What is being asked. Each line of the data below that contains "Framework" must be copied.

Stored data.

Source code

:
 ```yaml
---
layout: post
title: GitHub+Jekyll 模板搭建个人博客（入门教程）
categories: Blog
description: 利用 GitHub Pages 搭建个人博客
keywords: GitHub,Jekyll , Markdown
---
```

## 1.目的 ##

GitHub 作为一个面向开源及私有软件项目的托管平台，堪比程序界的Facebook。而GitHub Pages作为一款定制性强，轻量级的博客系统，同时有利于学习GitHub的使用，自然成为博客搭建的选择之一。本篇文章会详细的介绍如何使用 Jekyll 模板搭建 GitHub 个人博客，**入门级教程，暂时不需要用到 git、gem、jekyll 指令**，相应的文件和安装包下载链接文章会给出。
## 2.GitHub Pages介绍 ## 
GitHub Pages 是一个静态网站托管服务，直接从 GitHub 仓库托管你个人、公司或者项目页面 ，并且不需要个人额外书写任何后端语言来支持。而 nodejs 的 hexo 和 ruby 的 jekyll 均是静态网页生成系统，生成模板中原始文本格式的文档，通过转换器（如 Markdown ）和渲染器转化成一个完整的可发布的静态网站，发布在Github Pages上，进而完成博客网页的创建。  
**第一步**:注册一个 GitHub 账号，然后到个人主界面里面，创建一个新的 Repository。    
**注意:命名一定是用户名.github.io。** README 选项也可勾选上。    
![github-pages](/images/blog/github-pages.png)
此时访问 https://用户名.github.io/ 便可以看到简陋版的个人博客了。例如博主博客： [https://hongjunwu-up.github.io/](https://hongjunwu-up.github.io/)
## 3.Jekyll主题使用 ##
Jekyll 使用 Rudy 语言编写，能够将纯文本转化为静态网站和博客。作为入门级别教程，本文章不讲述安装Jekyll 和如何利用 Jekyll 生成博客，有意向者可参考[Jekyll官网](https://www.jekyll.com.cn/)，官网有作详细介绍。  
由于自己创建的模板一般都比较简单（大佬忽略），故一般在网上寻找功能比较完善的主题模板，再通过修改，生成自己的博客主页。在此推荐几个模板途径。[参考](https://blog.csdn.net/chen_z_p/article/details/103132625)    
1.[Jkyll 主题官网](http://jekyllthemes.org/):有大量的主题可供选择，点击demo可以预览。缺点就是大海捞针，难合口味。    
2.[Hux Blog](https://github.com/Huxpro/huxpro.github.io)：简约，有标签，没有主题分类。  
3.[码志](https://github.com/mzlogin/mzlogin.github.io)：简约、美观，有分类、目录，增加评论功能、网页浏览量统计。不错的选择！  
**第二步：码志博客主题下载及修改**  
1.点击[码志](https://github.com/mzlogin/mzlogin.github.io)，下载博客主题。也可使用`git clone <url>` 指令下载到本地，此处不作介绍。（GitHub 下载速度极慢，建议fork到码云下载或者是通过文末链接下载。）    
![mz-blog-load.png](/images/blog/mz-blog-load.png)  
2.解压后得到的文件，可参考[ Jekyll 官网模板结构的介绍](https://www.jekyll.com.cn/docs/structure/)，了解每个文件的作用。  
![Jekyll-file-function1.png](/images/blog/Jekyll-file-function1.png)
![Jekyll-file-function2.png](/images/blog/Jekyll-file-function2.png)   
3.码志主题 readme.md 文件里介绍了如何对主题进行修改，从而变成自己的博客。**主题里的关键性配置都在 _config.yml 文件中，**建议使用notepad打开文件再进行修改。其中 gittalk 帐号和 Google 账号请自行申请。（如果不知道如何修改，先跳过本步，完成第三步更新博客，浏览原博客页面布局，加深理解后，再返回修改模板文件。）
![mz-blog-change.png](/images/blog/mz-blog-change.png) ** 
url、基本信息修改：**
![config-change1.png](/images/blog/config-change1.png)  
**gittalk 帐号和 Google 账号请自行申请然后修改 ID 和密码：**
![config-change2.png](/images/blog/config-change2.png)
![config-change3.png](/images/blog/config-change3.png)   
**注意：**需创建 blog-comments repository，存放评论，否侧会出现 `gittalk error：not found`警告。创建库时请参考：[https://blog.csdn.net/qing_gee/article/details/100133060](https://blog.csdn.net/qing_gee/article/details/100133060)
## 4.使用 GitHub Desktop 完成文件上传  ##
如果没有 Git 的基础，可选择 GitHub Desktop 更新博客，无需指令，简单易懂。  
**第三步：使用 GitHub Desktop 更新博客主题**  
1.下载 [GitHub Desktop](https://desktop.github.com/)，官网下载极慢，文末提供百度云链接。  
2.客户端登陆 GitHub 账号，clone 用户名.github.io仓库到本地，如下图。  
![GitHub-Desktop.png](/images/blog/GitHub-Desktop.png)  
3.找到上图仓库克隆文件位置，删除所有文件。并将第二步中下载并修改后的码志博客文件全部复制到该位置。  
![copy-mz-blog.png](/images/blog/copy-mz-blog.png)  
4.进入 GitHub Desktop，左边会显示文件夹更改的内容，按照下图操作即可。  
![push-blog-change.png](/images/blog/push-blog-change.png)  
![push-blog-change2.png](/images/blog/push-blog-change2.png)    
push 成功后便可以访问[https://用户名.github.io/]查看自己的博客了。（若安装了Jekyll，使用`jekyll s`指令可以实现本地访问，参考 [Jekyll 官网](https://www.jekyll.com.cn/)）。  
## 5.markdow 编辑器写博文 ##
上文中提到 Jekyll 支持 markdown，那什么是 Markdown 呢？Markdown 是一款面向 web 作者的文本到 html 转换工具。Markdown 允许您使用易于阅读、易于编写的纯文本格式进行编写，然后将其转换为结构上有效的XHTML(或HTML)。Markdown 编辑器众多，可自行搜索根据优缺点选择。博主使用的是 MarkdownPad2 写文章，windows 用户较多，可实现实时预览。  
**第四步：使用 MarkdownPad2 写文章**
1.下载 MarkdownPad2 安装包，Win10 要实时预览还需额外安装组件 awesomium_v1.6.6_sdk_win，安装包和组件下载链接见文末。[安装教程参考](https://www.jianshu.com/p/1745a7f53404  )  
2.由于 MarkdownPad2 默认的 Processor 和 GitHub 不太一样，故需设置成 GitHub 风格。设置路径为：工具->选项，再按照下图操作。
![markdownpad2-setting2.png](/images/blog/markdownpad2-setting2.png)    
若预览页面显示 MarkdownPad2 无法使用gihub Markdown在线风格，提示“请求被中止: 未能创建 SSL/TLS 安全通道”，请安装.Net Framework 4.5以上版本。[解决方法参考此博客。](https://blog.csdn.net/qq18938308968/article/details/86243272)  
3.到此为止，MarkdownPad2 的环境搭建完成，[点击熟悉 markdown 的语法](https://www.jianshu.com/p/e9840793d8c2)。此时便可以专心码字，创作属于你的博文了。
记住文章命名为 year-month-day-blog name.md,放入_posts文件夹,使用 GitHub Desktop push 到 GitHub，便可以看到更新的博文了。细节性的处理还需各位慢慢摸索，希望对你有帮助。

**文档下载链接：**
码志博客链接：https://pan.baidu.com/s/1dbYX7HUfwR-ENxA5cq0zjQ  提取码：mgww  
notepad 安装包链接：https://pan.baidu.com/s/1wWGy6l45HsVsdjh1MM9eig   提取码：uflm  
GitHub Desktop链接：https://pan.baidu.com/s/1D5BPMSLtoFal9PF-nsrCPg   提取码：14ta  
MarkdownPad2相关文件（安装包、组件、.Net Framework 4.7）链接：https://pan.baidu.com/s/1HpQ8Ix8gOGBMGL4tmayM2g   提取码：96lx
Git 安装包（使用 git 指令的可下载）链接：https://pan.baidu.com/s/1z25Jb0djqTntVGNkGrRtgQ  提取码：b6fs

Response.
若预览页面显示 MarkdownPad2 无法使用gihub Markdown在线风格，提示“请求被中止: 未能创建 SSL/TLS 安全通道”，请安装.Net Framework 4.5以上版本。[解决方法参考此博客。](https://blog.csdn.net/qq18938308968/article/details/86243272)  
MarkdownPad2相关文件（安装包、组件、.Net Framework 4.7）链接：https://pan.baidu.com/s/1HpQ8Ix8gOGBMGL4tmayM2g   提取码：96lx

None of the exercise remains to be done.